[Opening DATASET CONTENT section]
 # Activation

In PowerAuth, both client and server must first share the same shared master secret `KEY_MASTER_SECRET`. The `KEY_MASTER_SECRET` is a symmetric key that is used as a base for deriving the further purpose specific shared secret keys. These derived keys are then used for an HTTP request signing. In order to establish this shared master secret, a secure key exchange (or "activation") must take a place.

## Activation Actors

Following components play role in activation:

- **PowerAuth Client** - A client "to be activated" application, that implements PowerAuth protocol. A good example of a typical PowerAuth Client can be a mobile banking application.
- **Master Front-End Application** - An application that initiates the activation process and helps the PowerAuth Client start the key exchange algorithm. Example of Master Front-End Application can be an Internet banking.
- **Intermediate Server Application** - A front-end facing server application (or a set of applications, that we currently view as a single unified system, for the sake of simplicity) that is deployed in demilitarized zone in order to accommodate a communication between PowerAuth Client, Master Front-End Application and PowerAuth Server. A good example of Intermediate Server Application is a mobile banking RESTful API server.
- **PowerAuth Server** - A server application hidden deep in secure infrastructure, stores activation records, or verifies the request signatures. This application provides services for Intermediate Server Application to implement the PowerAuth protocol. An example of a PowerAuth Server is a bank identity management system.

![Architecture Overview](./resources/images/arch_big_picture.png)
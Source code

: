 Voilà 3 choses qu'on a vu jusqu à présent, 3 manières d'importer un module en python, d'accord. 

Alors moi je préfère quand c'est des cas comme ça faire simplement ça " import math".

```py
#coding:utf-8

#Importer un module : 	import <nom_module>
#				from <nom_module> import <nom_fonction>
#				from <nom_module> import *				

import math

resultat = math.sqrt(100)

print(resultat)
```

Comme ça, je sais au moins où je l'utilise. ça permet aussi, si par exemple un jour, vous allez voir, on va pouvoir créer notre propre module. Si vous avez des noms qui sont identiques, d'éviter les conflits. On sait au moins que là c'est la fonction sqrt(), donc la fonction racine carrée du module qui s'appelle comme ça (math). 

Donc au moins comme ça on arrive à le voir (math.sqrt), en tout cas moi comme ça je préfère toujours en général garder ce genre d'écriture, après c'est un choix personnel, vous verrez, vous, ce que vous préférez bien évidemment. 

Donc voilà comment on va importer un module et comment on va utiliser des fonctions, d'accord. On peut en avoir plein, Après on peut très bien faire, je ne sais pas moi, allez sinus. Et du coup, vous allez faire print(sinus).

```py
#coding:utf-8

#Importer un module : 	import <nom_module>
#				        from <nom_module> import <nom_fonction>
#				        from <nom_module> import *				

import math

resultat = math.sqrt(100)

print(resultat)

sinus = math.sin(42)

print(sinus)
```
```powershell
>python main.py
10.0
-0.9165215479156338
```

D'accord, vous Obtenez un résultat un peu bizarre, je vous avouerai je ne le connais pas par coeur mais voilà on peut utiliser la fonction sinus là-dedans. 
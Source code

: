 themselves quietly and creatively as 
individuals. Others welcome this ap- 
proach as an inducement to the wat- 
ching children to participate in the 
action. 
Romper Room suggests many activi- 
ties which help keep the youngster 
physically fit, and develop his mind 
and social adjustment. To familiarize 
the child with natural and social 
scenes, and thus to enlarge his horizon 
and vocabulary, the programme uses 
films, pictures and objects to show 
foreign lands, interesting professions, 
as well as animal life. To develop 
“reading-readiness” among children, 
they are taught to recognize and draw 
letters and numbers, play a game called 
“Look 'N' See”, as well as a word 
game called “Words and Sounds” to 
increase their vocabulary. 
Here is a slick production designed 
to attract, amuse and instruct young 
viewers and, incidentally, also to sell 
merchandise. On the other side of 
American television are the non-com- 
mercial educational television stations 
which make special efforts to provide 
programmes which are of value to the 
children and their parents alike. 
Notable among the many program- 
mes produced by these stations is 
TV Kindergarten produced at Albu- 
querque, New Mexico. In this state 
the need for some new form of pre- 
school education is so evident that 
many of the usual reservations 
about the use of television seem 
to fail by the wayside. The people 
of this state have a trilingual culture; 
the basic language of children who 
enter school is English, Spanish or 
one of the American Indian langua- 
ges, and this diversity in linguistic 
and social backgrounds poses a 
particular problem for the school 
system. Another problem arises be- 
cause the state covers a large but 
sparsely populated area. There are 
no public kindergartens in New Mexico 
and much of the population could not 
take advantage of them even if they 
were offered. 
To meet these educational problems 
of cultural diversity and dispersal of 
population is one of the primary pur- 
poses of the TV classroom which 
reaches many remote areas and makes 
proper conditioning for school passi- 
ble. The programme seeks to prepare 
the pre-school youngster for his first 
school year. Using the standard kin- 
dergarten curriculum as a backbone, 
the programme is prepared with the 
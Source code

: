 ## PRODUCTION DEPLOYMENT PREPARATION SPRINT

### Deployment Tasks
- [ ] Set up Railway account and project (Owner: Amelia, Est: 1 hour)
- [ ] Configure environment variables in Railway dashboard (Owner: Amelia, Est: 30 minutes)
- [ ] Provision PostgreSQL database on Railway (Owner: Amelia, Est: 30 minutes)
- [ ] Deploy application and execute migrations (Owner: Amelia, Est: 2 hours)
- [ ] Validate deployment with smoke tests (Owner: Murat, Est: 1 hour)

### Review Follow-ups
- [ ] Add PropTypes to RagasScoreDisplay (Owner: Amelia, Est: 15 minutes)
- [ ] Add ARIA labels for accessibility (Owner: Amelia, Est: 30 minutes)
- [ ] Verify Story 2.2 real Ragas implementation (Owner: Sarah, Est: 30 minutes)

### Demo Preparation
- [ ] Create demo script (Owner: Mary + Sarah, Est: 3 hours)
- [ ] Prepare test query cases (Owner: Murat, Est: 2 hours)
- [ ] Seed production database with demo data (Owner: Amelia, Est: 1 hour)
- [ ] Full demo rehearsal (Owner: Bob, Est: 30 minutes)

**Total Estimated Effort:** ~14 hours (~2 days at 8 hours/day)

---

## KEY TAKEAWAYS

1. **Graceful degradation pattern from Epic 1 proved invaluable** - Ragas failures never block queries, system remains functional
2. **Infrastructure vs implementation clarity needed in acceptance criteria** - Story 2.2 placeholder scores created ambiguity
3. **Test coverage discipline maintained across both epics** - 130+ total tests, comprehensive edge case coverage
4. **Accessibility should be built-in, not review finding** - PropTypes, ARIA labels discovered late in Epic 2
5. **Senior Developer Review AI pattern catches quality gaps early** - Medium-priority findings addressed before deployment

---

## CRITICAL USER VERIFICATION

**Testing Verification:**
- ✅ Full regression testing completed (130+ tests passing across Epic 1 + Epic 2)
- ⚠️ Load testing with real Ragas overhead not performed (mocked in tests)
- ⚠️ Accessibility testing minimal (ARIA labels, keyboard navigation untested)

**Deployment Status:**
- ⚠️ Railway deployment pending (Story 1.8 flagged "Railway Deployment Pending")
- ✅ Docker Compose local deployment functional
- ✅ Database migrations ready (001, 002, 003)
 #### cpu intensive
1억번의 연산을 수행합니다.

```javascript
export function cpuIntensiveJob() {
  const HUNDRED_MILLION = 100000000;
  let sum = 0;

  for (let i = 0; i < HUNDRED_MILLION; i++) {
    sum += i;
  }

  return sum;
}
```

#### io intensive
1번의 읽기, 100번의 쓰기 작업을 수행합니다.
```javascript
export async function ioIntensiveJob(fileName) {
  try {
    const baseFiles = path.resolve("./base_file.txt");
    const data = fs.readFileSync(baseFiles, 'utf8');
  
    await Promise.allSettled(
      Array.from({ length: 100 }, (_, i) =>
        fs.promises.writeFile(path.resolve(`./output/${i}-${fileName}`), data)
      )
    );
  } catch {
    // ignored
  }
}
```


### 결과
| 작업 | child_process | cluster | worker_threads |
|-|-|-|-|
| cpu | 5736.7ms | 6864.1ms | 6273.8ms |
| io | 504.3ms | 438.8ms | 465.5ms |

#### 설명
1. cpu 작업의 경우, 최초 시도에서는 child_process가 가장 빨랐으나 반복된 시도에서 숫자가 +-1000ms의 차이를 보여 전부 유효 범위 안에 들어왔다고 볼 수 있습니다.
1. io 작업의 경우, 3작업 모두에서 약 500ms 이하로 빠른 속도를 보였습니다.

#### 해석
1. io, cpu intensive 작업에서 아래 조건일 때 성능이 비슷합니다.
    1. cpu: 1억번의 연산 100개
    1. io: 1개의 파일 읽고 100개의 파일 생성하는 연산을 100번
[Closing DATASET CONTENT section]
» **REQUIRED WORK**
In the lines above, locate the string "system". Copy every line where it occurs.

» **OUTPUT OF THE TASK**
- **Intermediate Server Application** - A front-end facing server application (or a set of applications, that we currently view as a single unified system, for the sake of simplicity) that is deployed in demilitarized zone in order to accommodate a communication between PowerAuth Client, Master Front-End Application and PowerAuth Server. A good example of Intermediate Server Application is a mobile banking RESTful API server.
- **PowerAuth Server** - A server application hidden deep in secure infrastructure, stores activation records, or verifies the request signatures. This application provides services for Intermediate Server Application to implement the PowerAuth protocol. An example of a PowerAuth Server is a bank identity management system.
system. Another problem arises be- 
1. **Graceful degradation pattern from Epic 1 proved invaluable** - Ragas failures never block queries, system remains functional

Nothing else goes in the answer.